Hello, I have had RSD when I was younger for 5 years and than in remission completely with no pain, medication or treatment for 8 years until a car accident caused it to come back again. Treatment has changes a bit.since I was younger and sympathetic blocks never really gave relief for me. So, I'm worried that 1.it wont work at all or it will only partial relief of pain or full relief for only an hour.or two. 2. If no relief the dr will say its in my head because the block went good. I'm soooo worried about it not working because it never worked well before and my dr is telling.me if these don't go well its a SCS. Just need to vent and get reassurance. My leg from knee down is twice as big as otber one, 10 degrees colder and major color changes along with other typical things. I haven't walked in a month now. I want this to work, but am trying to be realistic to what may happen if it doesn't. Sorry for the pity party. how have other responded to their lumbar sympathetic blocks?

Hi Mandi. Sorry your RSD came back and that you haven't been able to walk, but welcome to this board.

I am also relatively new here. I had four lumbar sympathetic blocks earlier this year. They didn't work completely, but I did get some improvement. I have had relatively mild RSD in my left foot since march last year, undiagnosed until feb this year.

The first block I had only gave me total pain relief for the short time that my foot was hot immediately after the block. The pain relief was gone by the time I got home. But I started to have less pain at night during that week. My foot also was a lot less cold and less swollen which I think helped with the pain at night. I had a little improvement with each one, but less and less, so I decided to stop them. My perception of the pain is that it went from averaging about a six to down to 3 or 4. I'm now on neurontin which helps even more. I have almost no swelling (on NSAIDs for that anyway) and very little temp difference, and much less pain when I am resting compared to before the blocks.

Hope this helps.

Hi Mandi and Welcome!
Sorry your RSD did not stay in remission. Sorry you had to find this group, but it's great. I'm somewhat of a newcomer myself.
My RSD is left hand/arm so my nerve blocks are given in the neck area.
With me they have tried different drugs in the injection. Clonidine(sp) has helped a lot.
I just finished a SCS trial which at one time I swore I would never do. I really have to think a lot more on whether I ever want a permanent SCS. I'm going to look into "Calmare" or laser therapy in the meantime because they are less invasive.
Treatment decisions are so difficult because there are no definative treatments for us.
Hoping you find some relief

Hello and welcome. I have CRPS started in my left ankle and now is in both legs. I had blocks for the left and at first they worked great. I had to get them in a series. The first one worked for a week then the next like 3 weeks then like 6 months. They didn't take my pain totally away but help a ton. Just remember to stay relaxed during it! You will do great. I hope they help you.

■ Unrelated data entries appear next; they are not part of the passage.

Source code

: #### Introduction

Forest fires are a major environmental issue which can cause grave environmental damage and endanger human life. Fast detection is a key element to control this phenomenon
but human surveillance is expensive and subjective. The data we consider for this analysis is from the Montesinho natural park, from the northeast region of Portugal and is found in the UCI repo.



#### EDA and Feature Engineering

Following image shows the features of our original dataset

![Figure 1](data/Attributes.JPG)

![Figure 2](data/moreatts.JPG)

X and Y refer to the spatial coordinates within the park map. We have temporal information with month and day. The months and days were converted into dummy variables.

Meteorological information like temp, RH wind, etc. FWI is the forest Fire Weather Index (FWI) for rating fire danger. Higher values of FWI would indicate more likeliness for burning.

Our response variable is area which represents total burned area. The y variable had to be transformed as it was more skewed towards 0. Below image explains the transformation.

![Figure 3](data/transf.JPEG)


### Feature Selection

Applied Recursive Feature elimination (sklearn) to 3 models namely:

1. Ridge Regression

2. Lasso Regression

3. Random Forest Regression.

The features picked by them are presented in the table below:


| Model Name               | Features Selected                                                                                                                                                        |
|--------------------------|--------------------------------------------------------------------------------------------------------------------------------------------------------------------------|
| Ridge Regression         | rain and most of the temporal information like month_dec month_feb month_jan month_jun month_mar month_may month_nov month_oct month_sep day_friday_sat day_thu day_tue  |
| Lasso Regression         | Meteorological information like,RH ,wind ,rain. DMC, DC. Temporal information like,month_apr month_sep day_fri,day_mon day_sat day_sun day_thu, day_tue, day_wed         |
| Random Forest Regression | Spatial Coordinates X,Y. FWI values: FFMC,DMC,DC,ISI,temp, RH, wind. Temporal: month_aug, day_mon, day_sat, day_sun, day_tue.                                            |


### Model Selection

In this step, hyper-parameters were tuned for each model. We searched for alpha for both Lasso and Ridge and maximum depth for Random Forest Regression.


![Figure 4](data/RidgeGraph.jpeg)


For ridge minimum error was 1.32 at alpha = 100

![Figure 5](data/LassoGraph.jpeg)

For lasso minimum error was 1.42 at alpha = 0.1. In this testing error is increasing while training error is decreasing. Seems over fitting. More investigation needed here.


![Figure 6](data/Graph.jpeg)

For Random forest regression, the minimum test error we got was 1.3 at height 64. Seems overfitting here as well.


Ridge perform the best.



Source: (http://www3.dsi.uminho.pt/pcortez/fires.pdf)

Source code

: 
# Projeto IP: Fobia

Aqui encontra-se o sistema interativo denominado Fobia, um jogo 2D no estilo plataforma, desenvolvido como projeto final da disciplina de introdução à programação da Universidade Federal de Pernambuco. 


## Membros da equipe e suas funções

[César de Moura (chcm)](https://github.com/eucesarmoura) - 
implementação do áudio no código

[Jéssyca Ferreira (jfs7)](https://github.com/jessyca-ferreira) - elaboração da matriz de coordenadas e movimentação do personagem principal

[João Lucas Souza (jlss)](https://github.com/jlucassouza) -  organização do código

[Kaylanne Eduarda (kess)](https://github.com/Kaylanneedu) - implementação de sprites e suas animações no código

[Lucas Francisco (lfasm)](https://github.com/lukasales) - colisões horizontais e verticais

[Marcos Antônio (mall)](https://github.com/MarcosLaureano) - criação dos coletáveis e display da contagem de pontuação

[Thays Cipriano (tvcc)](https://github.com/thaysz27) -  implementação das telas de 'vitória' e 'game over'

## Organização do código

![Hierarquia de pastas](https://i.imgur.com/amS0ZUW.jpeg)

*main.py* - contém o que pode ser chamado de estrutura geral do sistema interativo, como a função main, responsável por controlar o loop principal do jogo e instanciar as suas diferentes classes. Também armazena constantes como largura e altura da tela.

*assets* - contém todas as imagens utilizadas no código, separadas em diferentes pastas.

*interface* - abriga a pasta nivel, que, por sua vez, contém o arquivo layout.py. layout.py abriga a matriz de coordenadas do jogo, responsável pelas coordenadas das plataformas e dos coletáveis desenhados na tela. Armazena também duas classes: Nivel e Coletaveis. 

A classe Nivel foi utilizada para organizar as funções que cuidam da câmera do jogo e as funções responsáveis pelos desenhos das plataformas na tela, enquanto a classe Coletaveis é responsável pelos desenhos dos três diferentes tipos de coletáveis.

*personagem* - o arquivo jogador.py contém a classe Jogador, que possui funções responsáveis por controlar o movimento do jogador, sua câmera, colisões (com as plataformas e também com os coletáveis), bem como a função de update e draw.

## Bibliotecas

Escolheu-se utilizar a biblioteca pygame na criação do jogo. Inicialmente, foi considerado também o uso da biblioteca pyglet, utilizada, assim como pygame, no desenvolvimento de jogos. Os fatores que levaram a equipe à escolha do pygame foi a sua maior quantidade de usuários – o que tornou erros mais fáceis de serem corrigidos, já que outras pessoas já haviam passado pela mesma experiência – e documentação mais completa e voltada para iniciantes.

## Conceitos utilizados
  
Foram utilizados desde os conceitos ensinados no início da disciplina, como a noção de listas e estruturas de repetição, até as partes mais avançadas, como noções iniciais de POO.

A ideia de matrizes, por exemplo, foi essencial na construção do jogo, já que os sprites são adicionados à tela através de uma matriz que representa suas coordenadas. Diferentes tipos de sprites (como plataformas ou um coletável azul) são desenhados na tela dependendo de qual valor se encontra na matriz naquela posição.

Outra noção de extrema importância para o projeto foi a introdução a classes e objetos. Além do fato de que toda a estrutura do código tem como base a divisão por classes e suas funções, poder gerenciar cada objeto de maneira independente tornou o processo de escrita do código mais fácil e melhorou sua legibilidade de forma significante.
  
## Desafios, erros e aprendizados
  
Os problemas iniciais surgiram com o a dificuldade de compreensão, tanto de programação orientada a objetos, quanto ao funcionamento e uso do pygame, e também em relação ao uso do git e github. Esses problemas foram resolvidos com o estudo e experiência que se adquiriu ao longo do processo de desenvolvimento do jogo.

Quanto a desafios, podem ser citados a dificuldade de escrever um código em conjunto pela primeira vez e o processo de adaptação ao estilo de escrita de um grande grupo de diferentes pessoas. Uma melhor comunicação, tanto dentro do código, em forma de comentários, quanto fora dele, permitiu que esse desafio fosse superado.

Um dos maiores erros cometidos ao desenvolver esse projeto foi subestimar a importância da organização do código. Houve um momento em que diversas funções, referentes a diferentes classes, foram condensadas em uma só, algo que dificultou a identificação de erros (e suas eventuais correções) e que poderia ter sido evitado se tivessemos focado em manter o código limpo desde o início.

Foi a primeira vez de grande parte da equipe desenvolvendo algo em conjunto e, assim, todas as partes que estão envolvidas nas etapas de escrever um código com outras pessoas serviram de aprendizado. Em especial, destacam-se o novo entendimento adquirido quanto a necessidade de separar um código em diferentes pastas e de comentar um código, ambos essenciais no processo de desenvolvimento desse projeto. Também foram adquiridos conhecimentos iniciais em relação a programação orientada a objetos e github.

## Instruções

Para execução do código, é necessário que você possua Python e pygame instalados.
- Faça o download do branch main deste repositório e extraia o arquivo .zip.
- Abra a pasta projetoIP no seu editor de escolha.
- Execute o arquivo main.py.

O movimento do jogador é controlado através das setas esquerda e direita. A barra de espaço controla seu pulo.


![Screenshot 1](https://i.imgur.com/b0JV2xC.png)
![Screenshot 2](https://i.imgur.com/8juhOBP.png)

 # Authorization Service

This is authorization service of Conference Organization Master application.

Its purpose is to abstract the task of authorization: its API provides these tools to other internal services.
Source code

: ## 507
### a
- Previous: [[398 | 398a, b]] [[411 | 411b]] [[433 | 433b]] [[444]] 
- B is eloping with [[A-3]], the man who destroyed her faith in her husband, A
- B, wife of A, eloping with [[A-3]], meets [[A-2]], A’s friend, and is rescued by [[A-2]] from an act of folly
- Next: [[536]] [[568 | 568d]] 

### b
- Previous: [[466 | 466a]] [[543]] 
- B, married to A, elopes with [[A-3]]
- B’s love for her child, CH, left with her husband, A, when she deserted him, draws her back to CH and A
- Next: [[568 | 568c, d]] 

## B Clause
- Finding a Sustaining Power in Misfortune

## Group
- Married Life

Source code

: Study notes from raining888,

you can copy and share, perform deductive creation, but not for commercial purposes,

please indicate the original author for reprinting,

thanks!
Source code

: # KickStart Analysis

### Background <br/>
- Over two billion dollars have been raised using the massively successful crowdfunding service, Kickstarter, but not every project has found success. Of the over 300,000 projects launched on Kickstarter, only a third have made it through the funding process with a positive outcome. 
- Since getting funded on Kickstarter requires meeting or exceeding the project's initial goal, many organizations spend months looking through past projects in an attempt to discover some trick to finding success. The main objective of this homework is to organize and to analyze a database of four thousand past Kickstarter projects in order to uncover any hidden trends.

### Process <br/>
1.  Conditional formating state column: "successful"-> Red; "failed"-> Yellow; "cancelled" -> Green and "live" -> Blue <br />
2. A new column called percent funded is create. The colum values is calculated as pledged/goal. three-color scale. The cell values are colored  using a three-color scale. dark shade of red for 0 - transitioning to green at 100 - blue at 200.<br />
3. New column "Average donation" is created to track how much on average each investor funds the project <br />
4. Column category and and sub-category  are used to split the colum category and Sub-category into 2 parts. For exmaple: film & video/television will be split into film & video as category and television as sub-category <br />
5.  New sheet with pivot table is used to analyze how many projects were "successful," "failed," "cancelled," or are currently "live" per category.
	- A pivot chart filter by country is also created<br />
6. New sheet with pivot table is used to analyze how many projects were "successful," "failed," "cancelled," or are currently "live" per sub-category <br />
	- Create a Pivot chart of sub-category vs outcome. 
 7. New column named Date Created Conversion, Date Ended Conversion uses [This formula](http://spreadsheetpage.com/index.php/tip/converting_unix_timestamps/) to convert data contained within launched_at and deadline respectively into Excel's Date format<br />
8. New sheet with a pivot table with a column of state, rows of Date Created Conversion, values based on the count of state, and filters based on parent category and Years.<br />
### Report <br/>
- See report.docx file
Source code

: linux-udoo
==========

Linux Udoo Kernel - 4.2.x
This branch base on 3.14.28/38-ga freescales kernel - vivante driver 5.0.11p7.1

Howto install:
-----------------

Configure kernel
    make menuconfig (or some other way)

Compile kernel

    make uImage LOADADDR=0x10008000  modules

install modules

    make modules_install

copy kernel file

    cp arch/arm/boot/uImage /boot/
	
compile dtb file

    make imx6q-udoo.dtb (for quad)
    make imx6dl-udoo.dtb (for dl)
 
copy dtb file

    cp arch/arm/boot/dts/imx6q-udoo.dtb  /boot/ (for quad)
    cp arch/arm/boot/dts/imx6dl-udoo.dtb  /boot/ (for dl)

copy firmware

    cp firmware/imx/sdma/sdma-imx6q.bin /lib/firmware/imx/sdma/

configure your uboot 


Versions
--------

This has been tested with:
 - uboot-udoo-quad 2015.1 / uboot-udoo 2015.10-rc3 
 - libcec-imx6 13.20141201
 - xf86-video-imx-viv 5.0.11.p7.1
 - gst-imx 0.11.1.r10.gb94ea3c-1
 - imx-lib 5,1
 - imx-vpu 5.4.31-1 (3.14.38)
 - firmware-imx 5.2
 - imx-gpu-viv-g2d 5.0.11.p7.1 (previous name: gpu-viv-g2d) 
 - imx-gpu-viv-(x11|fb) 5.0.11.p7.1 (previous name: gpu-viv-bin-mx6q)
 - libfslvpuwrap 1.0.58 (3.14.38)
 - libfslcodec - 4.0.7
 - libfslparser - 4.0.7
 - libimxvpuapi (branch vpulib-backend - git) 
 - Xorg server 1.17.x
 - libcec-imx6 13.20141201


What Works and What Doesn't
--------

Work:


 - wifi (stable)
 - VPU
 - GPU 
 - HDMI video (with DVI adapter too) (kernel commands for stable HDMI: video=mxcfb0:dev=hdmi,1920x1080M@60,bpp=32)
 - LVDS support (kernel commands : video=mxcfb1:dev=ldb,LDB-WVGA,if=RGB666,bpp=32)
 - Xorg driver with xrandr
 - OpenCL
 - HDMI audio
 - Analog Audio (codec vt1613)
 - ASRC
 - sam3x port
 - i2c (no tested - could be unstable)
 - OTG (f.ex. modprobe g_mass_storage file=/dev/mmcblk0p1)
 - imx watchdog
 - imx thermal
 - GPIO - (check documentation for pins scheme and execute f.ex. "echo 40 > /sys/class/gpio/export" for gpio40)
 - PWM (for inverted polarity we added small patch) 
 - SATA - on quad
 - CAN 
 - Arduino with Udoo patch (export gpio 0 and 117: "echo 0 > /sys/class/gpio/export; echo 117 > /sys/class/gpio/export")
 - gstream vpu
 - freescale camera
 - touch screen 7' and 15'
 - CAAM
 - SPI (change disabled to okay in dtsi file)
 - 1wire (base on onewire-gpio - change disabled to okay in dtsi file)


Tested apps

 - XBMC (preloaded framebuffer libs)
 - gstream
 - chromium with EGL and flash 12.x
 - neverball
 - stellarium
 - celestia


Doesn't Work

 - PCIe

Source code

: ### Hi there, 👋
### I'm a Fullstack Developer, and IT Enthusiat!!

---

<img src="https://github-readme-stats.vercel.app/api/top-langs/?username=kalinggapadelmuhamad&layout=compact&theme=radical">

Thanks everyone! It's nice to haven people who understand. I hqd my first block and I was more nervous about it not working and being told it was all my head. When I was first diagnosed 12 yeqrs ago it wasn't an uncommon thing for drs to say or miss the diagnoses. Then again they understand better SMP vs SIP. My block helped with circulation and my.color got better. Not 100% but it looked better. Swelling is extreme still and pain went down from a 9 to 7 or 8 but only lasted a few hours at most. Seeing dr tomorrow and block scheduled for Tuesday. I'm not to optimistic for the second to.work better but I'm not sure if he only did one level or multiple which may make a difference. Thank you all for the warm welcome and support. Mandi

Mandi they should really be done in a series. I had one a week for 5 weeks, unfurtnatley the one give tome had been deckared useless for RSD sufferers 17 years earlier and 7 subsequnet stuides before 2000 had confirmed it.

Hi Mandi, I also have RSD. I am unable to have a block done because of a blood clotting disorder I have, I also have quite a battle with MRSA. The doctors are afraid of the blocks because of that. They are telling me that there is another method besides the blocks. I am told that they can do some type of IV infusion treatment of ketamine. I was unable to go this either because they were afraid the port would cause a MRSA infection because I am so active with MRSA. But this would be my first choice because I am scared to death to have something stuck in my spine.

The doctors did however order a special lotion for me. It is formulated with different medications from your doctor and then made in a special pharmacy lab. I have 5 different medications in mine. It has Ketamine, lidocane and 3 other medications in it. If you are afraid of the blocks maybe you can do these treatments. Just a suggestion, Good luck!

If a doctor told me it's either this block, which will work, or else you'll have to submit to a SCS I would have doubts about this doctor. Since when have blocks been a solution to RSD? By and large they are only temporary. If the only treatment is for this doctor to make $60,000-70,000 off of a stimulator, plug and play and he walks away, I'd find another doctor. You've been into remission before so to me I would hope that you can find it again, but a SCS maybe a permanent solution to a temporary problem. Those SCS do help many but also hurt many and can and does cause spread for several.

One US paper I read said the SCS's cause RSD at the incision sites in 60% of cases

I remember reading this as well but.. I have also read that RSD/CRPS will spread regardless.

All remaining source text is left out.